Right now, there is no more compelling, no more unnerving, no more mysterious hour of television every week than The Leftovers on HBO.
This past Sunday, the first episode of the third and final season debuted, and it only enforced the notion that Damon Lindelof and Tom Perrotta’s drama is the most consistently engrossing bit of storytelling on any network. The Leftovers has pulled off what only a handful of series have been able to accomplish, it has taken a premise, based on a book (from Perrotta) and from there has evolved into its own thing. Typically these gimmick shows surrounding a single idea can fade as time moves on. The Leftovers has only grown stronger and weirder.

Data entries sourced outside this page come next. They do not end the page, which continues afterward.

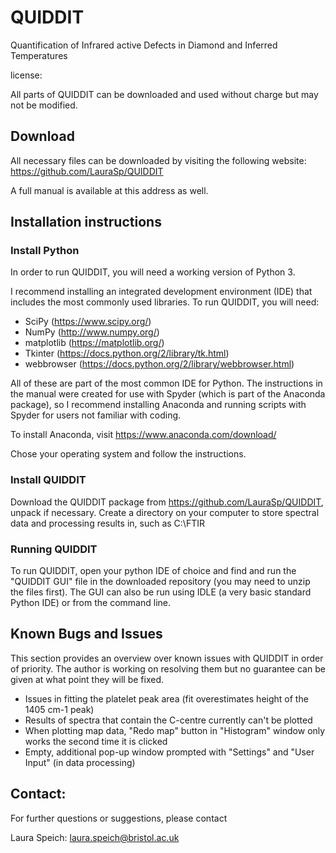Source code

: # QUIDDIT
Quantification of Infrared active Defects in Diamond and Inferred Temperatures

license: 

All parts of QUIDDIT can be downloaded and used without charge but may not be modified.

## Download
All necessary files can be downloaded by visiting the following website:
https://github.com/LauraSp/QUIDDIT

A full manual is available at this address as well.

## Installation instructions
### Install Python
In order to run QUIDDIT, you will need a working version of Python 3.

I recommend installing an integrated development environment (IDE) that includes the most commonly used libraries. To run QUIDDIT, you will need:
* SciPy (https://www.scipy.org/)
* NumPy (http://www.numpy.org/)
* matplotlib (https://matplotlib.org/)
* Tkinter (https://docs.python.org/2/library/tk.html)
* webbrowser (https://docs.python.org/2/library/webbrowser.html)

All of these are part of the most common IDE for Python. The instructions in the manual were created for use with Spyder (which is part of the Anaconda package), so I recommend installing Anaconda and running scripts with Spyder for users not familiar with coding.

To install Anaconda, visit https://www.anaconda.com/download/

Chose your operating system and follow the instructions.

### Install QUIDDIT
Download the QUIDDIT package from https://github.com/LauraSp/QUIDDIT, unpack if necessary.
Create a directory on your computer to store spectral data and processing results in, such as
C:\FTIR

### Running QUIDDIT
To run QUIDDIT, open your python IDE of choice and find and run the "QUIDDIT GUI" file in the downloaded repository (you may need to unzip the files first). The GUI can also be run using IDLE (a very basic standard Python IDE) or from the command line.

## Known Bugs and Issues
This section provides an overview over known issues with QUIDDIT in order of priority. The author is working on resolving them but no guarantee can be given at what point they will be fixed.

* Issues in fitting the platelet peak area (fit overestimates height of the 1405 cm-1 peak)
* Results of spectra that contain the C-centre currently can't be plotted
* When plotting map data, "Redo map" button in "Histogram" window only works the second time it is clicked
* Empty, additional pop-up window prompted with "Settings" and "User Input" (in data processing)

## Contact:
For further questions or suggestions, please contact

Laura Speich: laura.speich@bristol.ac.uk
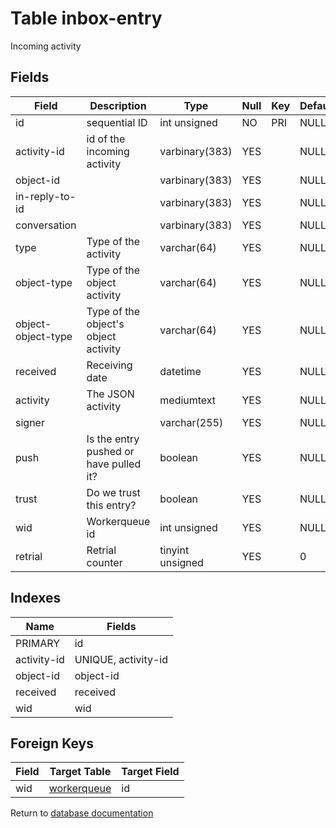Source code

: Table inbox-entry
===========

Incoming activity

Fields
------

| Field              | Description                            | Type             | Null | Key | Default | Extra          |
| ------------------ | -------------------------------------- | ---------------- | ---- | --- | ------- | -------------- |
| id                 | sequential ID                          | int unsigned     | NO   | PRI | NULL    | auto_increment |
| activity-id        | id of the incoming activity            | varbinary(383)   | YES  |     | NULL    |                |
| object-id          |                                        | varbinary(383)   | YES  |     | NULL    |                |
| in-reply-to-id     |                                        | varbinary(383)   | YES  |     | NULL    |                |
| conversation       |                                        | varbinary(383)   | YES  |     | NULL    |                |
| type               | Type of the activity                   | varchar(64)      | YES  |     | NULL    |                |
| object-type        | Type of the object activity            | varchar(64)      | YES  |     | NULL    |                |
| object-object-type | Type of the object's object activity   | varchar(64)      | YES  |     | NULL    |                |
| received           | Receiving date                         | datetime         | YES  |     | NULL    |                |
| activity           | The JSON activity                      | mediumtext       | YES  |     | NULL    |                |
| signer             |                                        | varchar(255)     | YES  |     | NULL    |                |
| push               | Is the entry pushed or have pulled it? | boolean          | YES  |     | NULL    |                |
| trust              | Do we trust this entry?                | boolean          | YES  |     | NULL    |                |
| wid                | Workerqueue id                         | int unsigned     | YES  |     | NULL    |                |
| retrial            | Retrial counter                        | tinyint unsigned | YES  |     | 0       |                |

Indexes
------------

| Name        | Fields              |
| ----------- | ------------------- |
| PRIMARY     | id                  |
| activity-id | UNIQUE, activity-id |
| object-id   | object-id           |
| received    | received            |
| wid         | wid                 |

Foreign Keys
------------

| Field | Target Table | Target Field |
|-------|--------------|--------------|
| wid | [workerqueue](help/database/db_workerqueue) | id |

Return to [database documentation](help/database)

For anyone who is tragically unaware of the story, here is the bare-bones setup: in October one year, two percent of the world’s population disappeared without a trace, without a clue, leaving the rest of the world in a collective state of unbearable anxiety. The first season introduced us to Kevin Garvey (Justing Theroux), a police officer in a small upstate New York town. The second season found Kevin and his family moving to a small Texas town, the only place in the world where nobody departed. From that second season and into the early moments of this third, The Leftovers has spread its wings, tackling a seemingly endless array of storylines and events all connected by a mixture of mystery and fear.
What sets the show apart from others, aside from basically everything in the story itself, is the anxiety it mines from its characters and pushes onto the audience. This is not just a simple hour of TV you can watch while scanning your phone on the couch. It requires attention, it will test your mental resolve, and it will challenge you to identify with the way these people must be feeling in the wake of so much tragedy and despair.

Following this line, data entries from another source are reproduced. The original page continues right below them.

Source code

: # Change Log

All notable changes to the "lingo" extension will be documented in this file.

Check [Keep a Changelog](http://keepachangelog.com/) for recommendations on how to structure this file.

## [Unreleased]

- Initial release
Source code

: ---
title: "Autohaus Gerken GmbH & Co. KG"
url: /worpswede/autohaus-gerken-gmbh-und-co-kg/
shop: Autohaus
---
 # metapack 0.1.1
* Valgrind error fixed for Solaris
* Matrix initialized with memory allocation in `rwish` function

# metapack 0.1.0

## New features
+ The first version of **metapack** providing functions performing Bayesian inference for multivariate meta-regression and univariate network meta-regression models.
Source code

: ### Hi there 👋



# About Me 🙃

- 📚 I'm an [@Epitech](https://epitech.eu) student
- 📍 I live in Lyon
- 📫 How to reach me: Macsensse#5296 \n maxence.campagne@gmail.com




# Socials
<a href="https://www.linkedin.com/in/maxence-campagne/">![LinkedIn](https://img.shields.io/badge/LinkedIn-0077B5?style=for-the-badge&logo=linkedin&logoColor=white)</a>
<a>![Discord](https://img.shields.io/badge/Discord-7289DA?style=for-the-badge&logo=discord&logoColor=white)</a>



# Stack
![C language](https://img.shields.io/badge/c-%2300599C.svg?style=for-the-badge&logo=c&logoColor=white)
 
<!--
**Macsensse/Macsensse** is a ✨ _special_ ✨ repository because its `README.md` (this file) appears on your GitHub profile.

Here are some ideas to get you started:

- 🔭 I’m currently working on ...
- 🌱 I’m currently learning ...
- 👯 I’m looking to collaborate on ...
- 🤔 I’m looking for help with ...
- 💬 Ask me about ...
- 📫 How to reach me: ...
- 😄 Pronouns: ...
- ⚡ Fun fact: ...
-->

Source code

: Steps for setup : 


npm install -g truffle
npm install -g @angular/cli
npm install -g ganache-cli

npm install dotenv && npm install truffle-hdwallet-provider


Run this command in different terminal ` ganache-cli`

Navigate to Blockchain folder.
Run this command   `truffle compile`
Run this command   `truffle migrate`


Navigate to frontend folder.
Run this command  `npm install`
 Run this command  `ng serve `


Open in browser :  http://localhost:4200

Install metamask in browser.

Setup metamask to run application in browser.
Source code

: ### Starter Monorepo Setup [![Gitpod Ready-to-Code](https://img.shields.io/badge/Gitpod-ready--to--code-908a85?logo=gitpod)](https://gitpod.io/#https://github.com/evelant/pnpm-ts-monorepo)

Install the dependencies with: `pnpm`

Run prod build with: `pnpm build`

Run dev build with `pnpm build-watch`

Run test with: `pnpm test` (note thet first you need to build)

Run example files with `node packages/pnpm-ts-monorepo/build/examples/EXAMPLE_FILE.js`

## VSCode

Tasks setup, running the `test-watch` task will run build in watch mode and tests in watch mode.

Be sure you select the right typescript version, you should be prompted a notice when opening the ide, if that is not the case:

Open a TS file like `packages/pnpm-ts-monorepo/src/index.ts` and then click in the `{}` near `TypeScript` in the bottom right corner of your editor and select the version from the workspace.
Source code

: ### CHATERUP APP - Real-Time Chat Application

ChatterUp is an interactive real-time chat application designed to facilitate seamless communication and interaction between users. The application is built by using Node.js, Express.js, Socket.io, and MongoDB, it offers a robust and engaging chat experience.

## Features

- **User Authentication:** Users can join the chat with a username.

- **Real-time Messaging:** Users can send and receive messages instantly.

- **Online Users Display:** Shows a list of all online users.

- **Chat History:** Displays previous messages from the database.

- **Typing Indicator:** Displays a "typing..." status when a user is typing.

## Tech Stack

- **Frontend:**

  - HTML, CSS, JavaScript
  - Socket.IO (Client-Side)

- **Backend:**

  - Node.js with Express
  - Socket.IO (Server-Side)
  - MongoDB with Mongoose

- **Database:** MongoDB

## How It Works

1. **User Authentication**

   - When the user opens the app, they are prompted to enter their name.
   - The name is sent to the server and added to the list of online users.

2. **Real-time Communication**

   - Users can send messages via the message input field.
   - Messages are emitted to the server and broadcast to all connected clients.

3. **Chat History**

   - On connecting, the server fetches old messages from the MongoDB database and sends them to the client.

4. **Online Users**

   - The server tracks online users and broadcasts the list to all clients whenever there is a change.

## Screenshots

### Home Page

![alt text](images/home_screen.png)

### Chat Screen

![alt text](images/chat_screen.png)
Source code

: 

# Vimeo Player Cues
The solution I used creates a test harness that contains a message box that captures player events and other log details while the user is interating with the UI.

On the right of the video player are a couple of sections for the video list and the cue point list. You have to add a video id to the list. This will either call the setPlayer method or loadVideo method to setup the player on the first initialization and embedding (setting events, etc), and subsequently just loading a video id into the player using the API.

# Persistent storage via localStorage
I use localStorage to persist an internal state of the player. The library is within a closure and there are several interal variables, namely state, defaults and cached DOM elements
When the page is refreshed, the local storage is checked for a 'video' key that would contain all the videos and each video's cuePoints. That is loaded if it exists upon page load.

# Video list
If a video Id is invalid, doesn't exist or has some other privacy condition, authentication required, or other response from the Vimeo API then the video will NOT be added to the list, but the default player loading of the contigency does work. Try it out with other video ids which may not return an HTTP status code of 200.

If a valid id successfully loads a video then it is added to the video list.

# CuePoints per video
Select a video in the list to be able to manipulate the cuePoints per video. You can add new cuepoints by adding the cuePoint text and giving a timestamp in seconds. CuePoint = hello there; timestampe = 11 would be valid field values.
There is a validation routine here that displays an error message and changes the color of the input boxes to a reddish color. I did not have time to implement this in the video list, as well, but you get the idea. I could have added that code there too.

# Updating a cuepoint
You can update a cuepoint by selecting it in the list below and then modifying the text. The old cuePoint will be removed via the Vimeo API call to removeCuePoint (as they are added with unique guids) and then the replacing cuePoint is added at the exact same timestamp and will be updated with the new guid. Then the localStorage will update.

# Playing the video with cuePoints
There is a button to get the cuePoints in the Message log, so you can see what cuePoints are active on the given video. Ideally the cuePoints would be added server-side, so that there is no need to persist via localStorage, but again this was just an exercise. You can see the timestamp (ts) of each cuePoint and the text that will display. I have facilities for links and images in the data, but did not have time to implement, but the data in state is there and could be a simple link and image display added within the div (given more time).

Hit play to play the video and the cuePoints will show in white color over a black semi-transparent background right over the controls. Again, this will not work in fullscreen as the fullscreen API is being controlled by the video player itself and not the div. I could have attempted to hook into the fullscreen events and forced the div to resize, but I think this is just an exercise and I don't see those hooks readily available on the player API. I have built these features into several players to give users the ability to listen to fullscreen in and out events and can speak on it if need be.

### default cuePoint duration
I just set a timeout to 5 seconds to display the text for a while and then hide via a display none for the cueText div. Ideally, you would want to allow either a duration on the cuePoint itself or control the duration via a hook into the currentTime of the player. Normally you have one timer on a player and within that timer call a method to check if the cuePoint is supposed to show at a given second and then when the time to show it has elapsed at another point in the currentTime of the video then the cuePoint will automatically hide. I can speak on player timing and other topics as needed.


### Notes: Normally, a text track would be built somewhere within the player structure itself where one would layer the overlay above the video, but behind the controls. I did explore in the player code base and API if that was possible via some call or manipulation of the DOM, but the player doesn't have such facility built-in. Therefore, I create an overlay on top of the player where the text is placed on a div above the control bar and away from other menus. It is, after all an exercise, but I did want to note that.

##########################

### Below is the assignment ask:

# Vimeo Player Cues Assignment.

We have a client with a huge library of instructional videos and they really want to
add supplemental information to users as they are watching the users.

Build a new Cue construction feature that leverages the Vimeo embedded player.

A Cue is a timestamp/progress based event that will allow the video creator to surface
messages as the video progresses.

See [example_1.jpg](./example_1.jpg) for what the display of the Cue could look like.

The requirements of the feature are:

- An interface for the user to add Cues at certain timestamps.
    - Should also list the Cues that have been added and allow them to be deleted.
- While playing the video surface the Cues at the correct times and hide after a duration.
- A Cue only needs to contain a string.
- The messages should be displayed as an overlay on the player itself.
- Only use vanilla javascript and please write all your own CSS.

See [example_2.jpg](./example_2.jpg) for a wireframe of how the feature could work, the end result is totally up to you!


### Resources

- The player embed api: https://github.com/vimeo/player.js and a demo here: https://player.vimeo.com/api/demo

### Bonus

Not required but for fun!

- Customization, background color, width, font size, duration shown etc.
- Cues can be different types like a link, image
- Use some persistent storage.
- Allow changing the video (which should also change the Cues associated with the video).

That may not sound like a lot of fun, but believe me it is. Each and every episode teases the viewer with another mystery, clues as to where we may be headed, and it shows us what has happened, allowing the storytelling prowess of its creators to tell us what has happened since we last left our characters. Theroux’s Kevin is the heart and soul of the story and, as we found out in S3E1 this past Sunday (mild spoiler here………….) he may be some sort of new messiah. This will be the catalyst for the entire season, all the while the characters in Kevin’s life endure their own set of trials.
The Leftovers takes an event like the disappearance, and shows how humanity might handle such an unexplained tragedy/phenomenon. Notions of religion pepper each and every scene, and beneath all the tension lies the anxiety of the afterlife. Some believe fully, others have twisted their dogma to fit such a tragedy, and even others – like Kevin – are simply trying to make sense of the day they’re in.
There is no more energizing series on television this spring. On one hand, it’s too bad The Leftovers is closing up shop after this third season. On the other hand, it may be ending at just the right time.